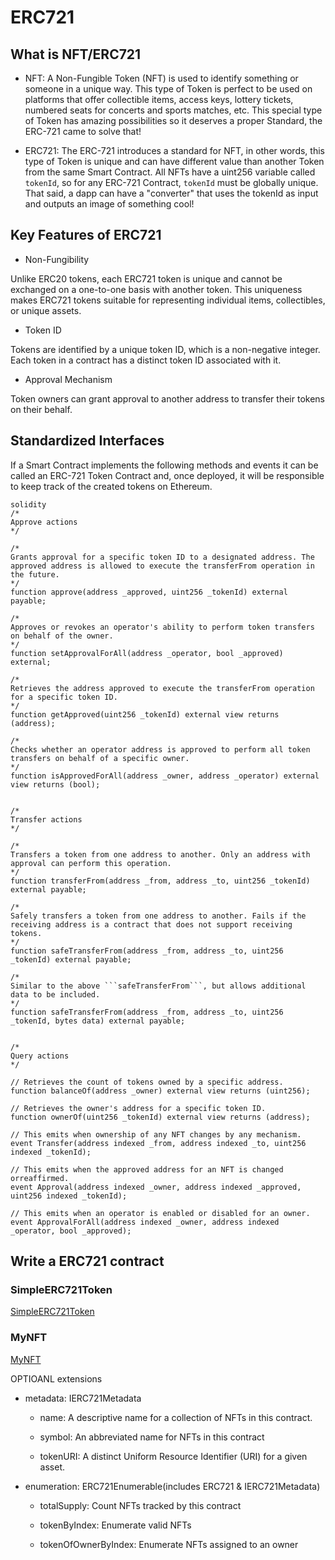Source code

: # ERC721

## What is NFT/ERC721

- NFT: A Non-Fungible Token (NFT) is used to identify something or someone in a unique way. This type of Token is perfect to be used on platforms that offer collectible items, access keys, lottery tickets, numbered seats for concerts and sports matches, etc. This special type of Token has amazing possibilities so it deserves a proper Standard, the ERC-721 came to solve that!

- ERC721: The ERC-721 introduces a standard for NFT, in other words, this type of Token is unique and can have different value than another Token from the same Smart Contract. All NFTs have a uint256 variable called ```tokenId```, so for any ERC-721 Contract, ```tokenId``` must be globally unique. That said, a dapp can have a "converter" that uses the tokenId as input and outputs an image of something cool!

## Key Features of ERC721

- Non-Fungibility

Unlike ERC20 tokens, each ERC721 token is unique and cannot be exchanged on a one-to-one basis with another token. This uniqueness makes ERC721 tokens suitable for representing individual items, collectibles, or unique assets.

- Token ID

Tokens are identified by a unique token ID, which is a non-negative integer. Each token in a contract has a distinct token ID associated with it.

- Approval Mechanism

Token owners can grant approval to another address to transfer their tokens on their behalf.

## Standardized Interfaces

If a Smart Contract implements the following methods and events it can be called an ERC-721 Token Contract and, once deployed, it will be responsible to keep track of the created tokens on Ethereum.

```
solidity
/*
Approve actions
*/

/*
Grants approval for a specific token ID to a designated address. The approved address is allowed to execute the transferFrom operation in the future.
*/
function approve(address _approved, uint256 _tokenId) external payable;

/*
Approves or revokes an operator's ability to perform token transfers on behalf of the owner.
*/
function setApprovalForAll(address _operator, bool _approved) external;

/*
Retrieves the address approved to execute the transferFrom operation for a specific token ID.
*/
function getApproved(uint256 _tokenId) external view returns (address);

/*
Checks whether an operator address is approved to perform all token transfers on behalf of a specific owner.
*/
function isApprovedForAll(address _owner, address _operator) external view returns (bool);


/*
Transfer actions
*/

/*
Transfers a token from one address to another. Only an address with approval can perform this operation.
*/
function transferFrom(address _from, address _to, uint256 _tokenId) external payable;

/*
Safely transfers a token from one address to another. Fails if the receiving address is a contract that does not support receiving tokens.
*/
function safeTransferFrom(address _from, address _to, uint256 _tokenId) external payable;

/*
Similar to the above ```safeTransferFrom```, but allows additional data to be included.
*/
function safeTransferFrom(address _from, address _to, uint256 _tokenId, bytes data) external payable;


/*
Query actions
*/

// Retrieves the count of tokens owned by a specific address.
function balanceOf(address _owner) external view returns (uint256);

// Retrieves the owner's address for a specific token ID.
function ownerOf(uint256 _tokenId) external view returns (address);

// This emits when ownership of any NFT changes by any mechanism.
event Transfer(address indexed _from, address indexed _to, uint256 indexed _tokenId);

// This emits when the approved address for an NFT is changed orreaffirmed.
event Approval(address indexed _owner, address indexed _approved, uint256 indexed _tokenId);

// This emits when an operator is enabled or disabled for an owner.
event ApprovalForAll(address indexed _owner, address indexed _operator, bool _approved);
```

## Write a ERC721 contract

### SimpleERC721Token
[SimpleERC721Token](https://github.com/Manta-Network/EthereumDappDevelopmentCourse/blob/session-4/session_4/contracts/SimpleERC721Token.sol)

### MyNFT
[MyNFT](https://github.com/Manta-Network/EthereumDappDevelopmentCourse/blob/session-4/session_4/contracts/MyNFT.sol)

OPTIOANL extensions
- metadata: IERC721Metadata
  - name: 
  A descriptive name for a collection of NFTs in this contract.

  - symbol: 
  An abbreviated name for NFTs in this contract

  - tokenURI: 
  A distinct Uniform Resource Identifier (URI) for a given asset.

- enumeration: ERC721Enumerable(includes ERC721 & IERC721Metadata)
  - totalSupply: 
  Count NFTs tracked by this contract

  - tokenByIndex:
  Enumerate valid NFTs

  - tokenOfOwnerByIndex:
  Enumerate NFTs assigned to an owner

| Exercise requirements |
Pictures are to be omitted; set down the rest of the entries exactly as given.

| Your solution |
Source code

: # ERC721

## What is NFT/ERC721

- NFT: A Non-Fungible Token (NFT) is used to identify something or someone in a unique way. This type of Token is perfect to be used on platforms that offer collectible items, access keys, lottery tickets, numbered seats for concerts and sports matches, etc. This special type of Token has amazing possibilities so it deserves a proper Standard, the ERC-721 came to solve that!

- ERC721: The ERC-721 introduces a standard for NFT, in other words, this type of Token is unique and can have different value than another Token from the same Smart Contract. All NFTs have a uint256 variable called ```tokenId```, so for any ERC-721 Contract, ```tokenId``` must be globally unique. That said, a dapp can have a "converter" that uses the tokenId as input and outputs an image of something cool!

## Key Features of ERC721

- Non-Fungibility

Unlike ERC20 tokens, each ERC721 token is unique and cannot be exchanged on a one-to-one basis with another token. This uniqueness makes ERC721 tokens suitable for representing individual items, collectibles, or unique assets.

- Token ID

Tokens are identified by a unique token ID, which is a non-negative integer. Each token in a contract has a distinct token ID associated with it.

- Approval Mechanism

Token owners can grant approval to another address to transfer their tokens on their behalf.

## Standardized Interfaces

If a Smart Contract implements the following methods and events it can be called an ERC-721 Token Contract and, once deployed, it will be responsible to keep track of the created tokens on Ethereum.

```
solidity
/*
Approve actions
*/

/*
Grants approval for a specific token ID to a designated address. The approved address is allowed to execute the transferFrom operation in the future.
*/
function approve(address _approved, uint256 _tokenId) external payable;

/*
Approves or revokes an operator's ability to perform token transfers on behalf of the owner.
*/
function setApprovalForAll(address _operator, bool _approved) external;

/*
Retrieves the address approved to execute the transferFrom operation for a specific token ID.
*/
function getApproved(uint256 _tokenId) external view returns (address);

/*
Checks whether an operator address is approved to perform all token transfers on behalf of a specific owner.
*/
function isApprovedForAll(address _owner, address _operator) external view returns (bool);


/*
Transfer actions
*/

/*
Transfers a token from one address to another. Only an address with approval can perform this operation.
*/
function transferFrom(address _from, address _to, uint256 _tokenId) external payable;

/*
Safely transfers a token from one address to another. Fails if the receiving address is a contract that does not support receiving tokens.
*/
function safeTransferFrom(address _from, address _to, uint256 _tokenId) external payable;

/*
Similar to the above ```safeTransferFrom```, but allows additional data to be included.
*/
function safeTransferFrom(address _from, address _to, uint256 _tokenId, bytes data) external payable;


/*
Query actions
*/

// Retrieves the count of tokens owned by a specific address.
function balanceOf(address _owner) external view returns (uint256);

// Retrieves the owner's address for a specific token ID.
function ownerOf(uint256 _tokenId) external view returns (address);

// This emits when ownership of any NFT changes by any mechanism.
event Transfer(address indexed _from, address indexed _to, uint256 indexed _tokenId);

// This emits when the approved address for an NFT is changed orreaffirmed.
event Approval(address indexed _owner, address indexed _approved, uint256 indexed _tokenId);

// This emits when an operator is enabled or disabled for an owner.
event ApprovalForAll(address indexed _owner, address indexed _operator, bool _approved);
```

## Write a ERC721 contract

### SimpleERC721Token
[SimpleERC721Token](https://github.com/Manta-Network/EthereumDappDevelopmentCourse/blob/session-4/session_4/contracts/SimpleERC721Token.sol)

### MyNFT
[MyNFT](https://github.com/Manta-Network/EthereumDappDevelopmentCourse/blob/session-4/session_4/contracts/MyNFT.sol)

OPTIOANL extensions
- metadata: IERC721Metadata
  - name: 
  A descriptive name for a collection of NFTs in this contract.

  - symbol: 
  An abbreviated name for NFTs in this contract

  - tokenURI: 
  A distinct Uniform Resource Identifier (URI) for a given asset.

- enumeration: ERC721Enumerable(includes ERC721 & IERC721Metadata)
  - totalSupply: 
  Count NFTs tracked by this contract

  - tokenByIndex:
  Enumerate valid NFTs

  - tokenOfOwnerByIndex:
  Enumerate NFTs assigned to an owner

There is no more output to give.